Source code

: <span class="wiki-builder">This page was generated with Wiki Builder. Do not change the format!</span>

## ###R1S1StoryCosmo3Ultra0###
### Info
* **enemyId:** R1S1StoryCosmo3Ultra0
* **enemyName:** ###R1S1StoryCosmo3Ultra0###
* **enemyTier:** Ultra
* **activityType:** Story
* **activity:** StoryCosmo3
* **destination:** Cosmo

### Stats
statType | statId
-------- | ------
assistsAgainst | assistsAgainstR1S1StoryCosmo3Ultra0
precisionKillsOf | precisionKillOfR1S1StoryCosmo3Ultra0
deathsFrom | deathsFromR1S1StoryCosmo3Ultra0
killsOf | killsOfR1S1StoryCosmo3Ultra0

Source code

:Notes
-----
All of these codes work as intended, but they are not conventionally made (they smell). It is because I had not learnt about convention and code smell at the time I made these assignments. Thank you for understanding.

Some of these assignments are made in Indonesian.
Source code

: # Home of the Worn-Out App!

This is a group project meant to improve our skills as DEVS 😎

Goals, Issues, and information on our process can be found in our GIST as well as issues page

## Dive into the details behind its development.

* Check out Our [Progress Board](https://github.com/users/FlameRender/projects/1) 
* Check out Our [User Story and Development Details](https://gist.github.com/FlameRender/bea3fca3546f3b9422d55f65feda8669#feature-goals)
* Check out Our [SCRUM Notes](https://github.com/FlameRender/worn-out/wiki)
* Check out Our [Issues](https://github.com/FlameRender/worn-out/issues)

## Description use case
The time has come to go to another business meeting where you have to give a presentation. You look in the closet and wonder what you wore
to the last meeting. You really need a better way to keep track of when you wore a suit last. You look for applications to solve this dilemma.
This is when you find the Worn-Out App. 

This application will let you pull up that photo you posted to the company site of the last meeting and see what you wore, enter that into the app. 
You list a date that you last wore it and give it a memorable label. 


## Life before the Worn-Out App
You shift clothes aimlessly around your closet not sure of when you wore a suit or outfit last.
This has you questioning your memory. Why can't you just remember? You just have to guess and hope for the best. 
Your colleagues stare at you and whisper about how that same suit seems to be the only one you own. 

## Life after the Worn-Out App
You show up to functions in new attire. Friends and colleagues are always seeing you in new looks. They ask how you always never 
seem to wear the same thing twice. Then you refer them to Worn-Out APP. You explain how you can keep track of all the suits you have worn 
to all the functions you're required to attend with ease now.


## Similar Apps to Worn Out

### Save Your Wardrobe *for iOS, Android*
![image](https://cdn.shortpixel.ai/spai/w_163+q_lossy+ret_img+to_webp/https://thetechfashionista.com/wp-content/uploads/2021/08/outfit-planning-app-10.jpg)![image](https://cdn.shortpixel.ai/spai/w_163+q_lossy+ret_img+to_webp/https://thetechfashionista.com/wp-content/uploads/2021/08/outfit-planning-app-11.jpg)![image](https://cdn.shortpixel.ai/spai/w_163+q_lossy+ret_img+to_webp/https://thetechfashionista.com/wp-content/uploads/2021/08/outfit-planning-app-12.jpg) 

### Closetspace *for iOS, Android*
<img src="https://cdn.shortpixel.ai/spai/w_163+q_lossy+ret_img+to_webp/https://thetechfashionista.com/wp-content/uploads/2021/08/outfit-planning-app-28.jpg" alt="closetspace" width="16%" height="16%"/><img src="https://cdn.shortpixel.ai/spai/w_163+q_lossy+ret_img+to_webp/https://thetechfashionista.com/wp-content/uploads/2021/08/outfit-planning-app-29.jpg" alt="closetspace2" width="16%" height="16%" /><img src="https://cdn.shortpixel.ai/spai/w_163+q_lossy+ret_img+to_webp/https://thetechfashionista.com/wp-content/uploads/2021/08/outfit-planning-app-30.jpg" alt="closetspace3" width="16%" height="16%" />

= What the task asks =
Write each line of the data above out again without altering a word.

= Solution to this problem =
Source code

: <span class="wiki-builder">This page was generated with Wiki Builder. Do not change the format!</span>

## ###R1S1StoryCosmo3Ultra0###
### Info
* **enemyId:** R1S1StoryCosmo3Ultra0
* **enemyName:** ###R1S1StoryCosmo3Ultra0###
* **enemyTier:** Ultra
* **activityType:** Story
* **activity:** StoryCosmo3
* **destination:** Cosmo

### Stats
statType | statId
-------- | ------
assistsAgainst | assistsAgainstR1S1StoryCosmo3Ultra0
precisionKillsOf | precisionKillOfR1S1StoryCosmo3Ultra0
deathsFrom | deathsFromR1S1StoryCosmo3Ultra0
killsOf | killsOfR1S1StoryCosmo3Ultra0

Source code

:Notes
-----
All of these codes work as intended, but they are not conventionally made (they smell). It is because I had not learnt about convention and code smell at the time I made these assignments. Thank you for understanding.

Some of these assignments are made in Indonesian.
Source code

: # Home of the Worn-Out App!

This is a group project meant to improve our skills as DEVS 😎

Goals, Issues, and information on our process can be found in our GIST as well as issues page

## Dive into the details behind its development.

* Check out Our [Progress Board](https://github.com/users/FlameRender/projects/1) 
* Check out Our [User Story and Development Details](https://gist.github.com/FlameRender/bea3fca3546f3b9422d55f65feda8669#feature-goals)
* Check out Our [SCRUM Notes](https://github.com/FlameRender/worn-out/wiki)
* Check out Our [Issues](https://github.com/FlameRender/worn-out/issues)

## Description use case
The time has come to go to another business meeting where you have to give a presentation. You look in the closet and wonder what you wore
to the last meeting. You really need a better way to keep track of when you wore a suit last. You look for applications to solve this dilemma.
This is when you find the Worn-Out App. 

This application will let you pull up that photo you posted to the company site of the last meeting and see what you wore, enter that into the app. 
You list a date that you last wore it and give it a memorable label. 


## Life before the Worn-Out App
You shift clothes aimlessly around your closet not sure of when you wore a suit or outfit last.
This has you questioning your memory. Why can't you just remember? You just have to guess and hope for the best. 
Your colleagues stare at you and whisper about how that same suit seems to be the only one you own. 

## Life after the Worn-Out App
You show up to functions in new attire. Friends and colleagues are always seeing you in new looks. They ask how you always never 
seem to wear the same thing twice. Then you refer them to Worn-Out APP. You explain how you can keep track of all the suits you have worn 
to all the functions you're required to attend with ease now.


## Similar Apps to Worn Out

### Save Your Wardrobe *for iOS, Android*
![image](https://cdn.shortpixel.ai/spai/w_163+q_lossy+ret_img+to_webp/https://thetechfashionista.com/wp-content/uploads/2021/08/outfit-planning-app-10.jpg)![image](https://cdn.shortpixel.ai/spai/w_163+q_lossy+ret_img+to_webp/https://thetechfashionista.com/wp-content/uploads/2021/08/outfit-planning-app-11.jpg)![image](https://cdn.shortpixel.ai/spai/w_163+q_lossy+ret_img+to_webp/https://thetechfashionista.com/wp-content/uploads/2021/08/outfit-planning-app-12.jpg) 

### Closetspace *for iOS, Android*
<img src="https://cdn.shortpixel.ai/spai/w_163+q_lossy+ret_img+to_webp/https://thetechfashionista.com/wp-content/uploads/2021/08/outfit-planning-app-28.jpg" alt="closetspace" width="16%" height="16%"/><img src="https://cdn.shortpixel.ai/spai/w_163+q_lossy+ret_img+to_webp/https://thetechfashionista.com/wp-content/uploads/2021/08/outfit-planning-app-29.jpg" alt="closetspace2" width="16%" height="16%" /><img src="https://cdn.shortpixel.ai/spai/w_163+q_lossy+ret_img+to_webp/https://thetechfashionista.com/wp-content/uploads/2021/08/outfit-planning-app-30.jpg" alt="closetspace3" width="16%" height="16%" />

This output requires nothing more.